Above all it was nice – and quite validating – to hear much of the stuff I knew mirrored back to me from the “experts”. Something that is so new and cutting edge, that changes every day, is hard to stay on top of and I had some concerns about offering legitimately helpful and insightful information. Happily I was able to share my knowledge with confidence that came from experience with campus projects, research for grad school and opportunities to work with groups outside of campus. And it was neat to be able to hang out with people as dorky about social media as I am!
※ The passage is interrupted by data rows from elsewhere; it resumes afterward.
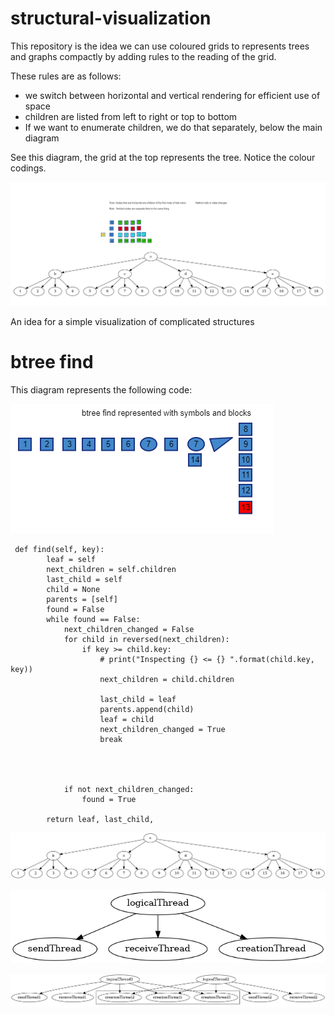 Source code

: # structural-visualization

This repository is the idea we can use coloured grids to represents trees and graphs compactly by adding rules to the reading of the grid.

These rules are as follows:

* we switch between horizontal and vertical rendering for efficient use of space
* children are listed from left to right or top to bottom
* If we want to enumerate children, we do that separately, below the main diagram

See this diagram, the grid at the top represents the tree. Notice the colour codings.

![assumedlinks](https://raw.githubusercontent.com/samsquire/structural-visualization/main/linksassumption.png)


An idea for a simple visualization of complicated structures

# btree find

This diagram represents the following code:

![btree](https://raw.githubusercontent.com/samsquire/structural-visualization/main/btree.png)

```
 def find(self, key):
        leaf = self
        next_children = self.children
        last_child = self
        child = None
        parents = [self]
        found = False
        while found == False:
            next_children_changed = False
            for child in reversed(next_children):
                if key >= child.key:
                    # print("Inspecting {} <= {} ".format(child.key, key))
                    next_children = child.children
                    
                    last_child = leaf
                    parents.append(child)
                    leaf = child
                    next_children_changed = True
                    break
                    
                    
                        
                        
            if not next_children_changed:
                found = True

        return leaf, last_child, 
```

![complicated](https://raw.githubusercontent.com/samsquire/structural-visualization/main/complicated.png)

![threadstructure](https://raw.githubusercontent.com/samsquire/structural-visualization/main/graph.png)

![betterthreadstructure](https://raw.githubusercontent.com/samsquire/structural-visualization/main/graph2.png)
In other social media news, I posted another article for Examiner, this one on Google+. Check it out:
Google is fabulous at providing us with the things we need, often before we need them. It’s possible we really need an alternative to Facebook, we just don’t know it yet. Facebook has done a good job of pushing its constituents away by limiting privacy options and occasionally publishing our phone numbers without warning; there’s every possibility that someday there will be a mass exodus when Facebook goes a step too far and starts choosing our friends for us. Until then, however, the only people who seem to be inhabiting Google+ are the lonely few who truly hate Facebook and Mark Zuckerburg, or who honestly love Google and its own intensive stalking tendencies.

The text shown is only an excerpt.